ENTRY

Bruce, Philip Alexander (1856–1933)

SUMMARY

Philip Alexander Bruce was a historian whose five-volume account of seventeenth-century Virginia history continues to be cited as an important work of scholarship. Born in Charlotte County into an accomplished family, Bruce studied law at the University of Virginia and at Harvard but found his calling in scholarship. He wrote briefly for the Richmond Times before joining the Virginia Historical Society and, in 1893, helping to found its quarterly journal, the Virginia Magazine of History and Biography. Her served as the magazine’s first editor from 1893 until 1898. Bruce’s own work often focused on social and economic history, seeking the origins of the New South while often marginalizing African Americans. His five volumes on seventeenth-century Virginia, published between 1896 and 1910, included two on economic history, one on social life, and two on institutions such as the church, the courts, and the General Assembly. Bruce also served as the University of Virginia’s centennial historian, writing a five-volume history of the school’s founding and first hundred years. He died in 1933 at his home in Charlottesville.

Early Years

Staunton Hill and Its Original Owners

  • Charles Bruce
    Charles Bruce

    Charles Bruce, a wealthy planter who built Staunton Hill in Charlotte County, is the subject of this miniature watercolor portrait painted about 1850 by George Lethbridge Saunders. This is one of two portraits--the other image depicts Bruce's wife, Sarah Alexander Seddon Bruce—that were probably displayed in a double frame that is now separated.

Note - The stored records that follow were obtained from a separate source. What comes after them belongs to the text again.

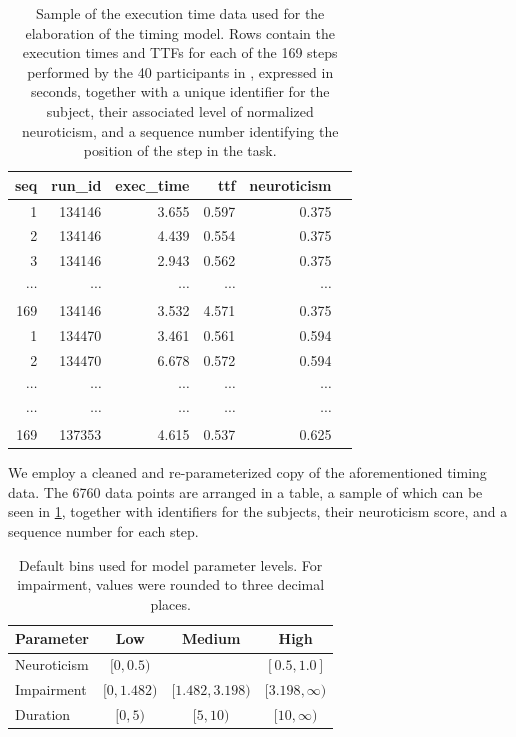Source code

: \begin{table}
\centering
\caption[A]{%
    Sample of the execution time data  used for the elaboration of the timing model.
    Rows contain the execution times and \acp{TTF} for each of the \num{169} steps performed by the \num{40} participants in \textcite{olguinmunoz:impact2021}, expressed in seconds, together with a unique identifier for the subject, their associated level of normalized neuroticism, and a sequence number identifying the position of the step in the task.
}\label{tab:data:exectime}
\begin{tabular}{rrrrrr}
    \toprule
    {seq} & {run\_id} & {exec\_time} & {ttf} & {neuroticism}\\
    \midrule
    1 & 134146 & 3.655 & 0.597 & 0.375\\
    2 & 134146 & 4.439 & 0.554 & 0.375\\
    3 & 134146 & 2.943 & 0.562 & 0.375\\
    \( \cdots \) & \( \cdots \) & \( \cdots \) & \( \cdots \) & \( \cdots \) \\
    169 & 134146 & 3.532 & 4.571 & 0.375\\
    1 & 134470 & 3.461 & 0.561 & 0.594\\
    2 & 134470 & 6.678 & 0.572 & 0.594\\
    \( \cdots \) & \( \cdots \) & \( \cdots \) & \( \cdots \) & \( \cdots \) \\
    \( \cdots \) & \( \cdots \) & \( \cdots \) & \( \cdots \) & \( \cdots \) \\
    169 & 137353 & 4.615 & 0.537 & 0.625\\
    \bottomrule
    \end{tabular}
\end{table}

We employ a cleaned and re-parameterized copy of the aforementioned timing data.
The \num{6760} data points are arranged in a table, a sample of which can be seen in \cref{tab:data:exectime}, together with identifiers for the subjects, their neuroticism score, and a sequence number for each step.

\begin{table}[]
\centering
\caption{%
    Default bins used for model parameter levels.
    For impairment, values were rounded to three decimal places.
}
\label{tab:defaultbins}
\begin{tabular}{@{}lccc@{}}
\toprule
\textbf{Parameter} & \textbf{Low}     & \textbf{Medium}      & \textbf{High}         \\ \midrule
Neuroticism        & \( [0, 0.5) \)   &                      & \( [0.5, 1.0] \)      \\
Impairment         & \( [0, 1.482) \) & \( [1.482, 3.198) \) & \( [3.198, \infty) \) \\
Duration           & \( [0, 5) \)     & \( [5, 10) \)        & \( [10, \infty) \)    \\ \bottomrule
\end{tabular}%
\end{table}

  • Sarah Alexander Seddon Bruce
    Sarah Alexander Seddon Bruce

    Sarah Alexander Seddon Bruce, the wife of the wealthy Charlotte County planter Charles Bruce, is the subject of this miniature watercolor portrait painted about 1850 by George Lethbridge Saunders. This is one of two portraits—the other image depicts her husband—that were probably displayed in a double frame that is now separated. Sarah Bruce was the sister of James A. Seddon, who served as the Confederate secretary of war. During his career, the English-born Saunders painted a number of wealthy southern planter families, as well as Jefferson Davis, the future president of the Confederacy, and Jubal Early, who went on to beome a Confederate general.

  • Staunton Hill
    Staunton Hill

    This mid-nineteenth-century Gothic Revival mansion is the main residence at Staunton Hill, a plantation in Charlotte County that was built by the wealthy planter Charles Bruce and his wife, Sarah Alexander Seddon Bruce. During the Civil War the grounds of the estate were used as a training ground for Confederate artillery. This image came from A Handbook of Virginia (1910), published by the Virginia Department of Agriculture and Immigration. The house is on the National Register of Historic Places.

Bruce was born on March 7, 1856, at Staunton Hill in Charlotte County, the son of Charles Bruce, a wealthy planter, and Sarah Alexander Seddon Bruce. His brother William Cabell Bruce represented Maryland in the U.S. Senate, his brother-in-law was the writer Thomas Nelson Page, his nephew David K. E. Bruce served as American ambassador to France, West Germany, and the United Kingdom following World War II (1939–1945), and his niece Kathleen Bruce became an eminent historian. After attending the Norwood School in Nelson County from 1871 to 1873, Bruce spent the next two years at the University of Virginia and graduated from the law school of Harvard University in 1878. He continued his law study at the University of Virginia under John B. Minor in the 1878–1879 academic year before establishing his own practice in Baltimore in 1879.

The Plantation Negro as a Freeman

  • Scrapbook Page
    Scrapbook Page

    A page from a personal scrapbook compiled by Sarah Alexander Seddon Bruce of Staunton Hill includes newspaper clippings about her son, Philip Alexander Bruce, after he published his first book, The Plantation Negro as a Freeman: Observations on His Character, Condition, and Prospects in Virginia (1889). The volume reflected the thinking of many white southerners who then regarded African Americans as a socially and intellectually inferior laboring class. Positive reviews of the book are pasted on the page, though the Hartford Times does offer one caveat: "The author, Philip A. Bruce, of Richmond, must be a young man yet; for he has no recollection of the negro in a state of bondage." A biographical sketch on the left side of the page identifies the author's father, Charles Bruce, as "one of the largest slave holders in the South under the old system, and one of the most extensive planters of the new." 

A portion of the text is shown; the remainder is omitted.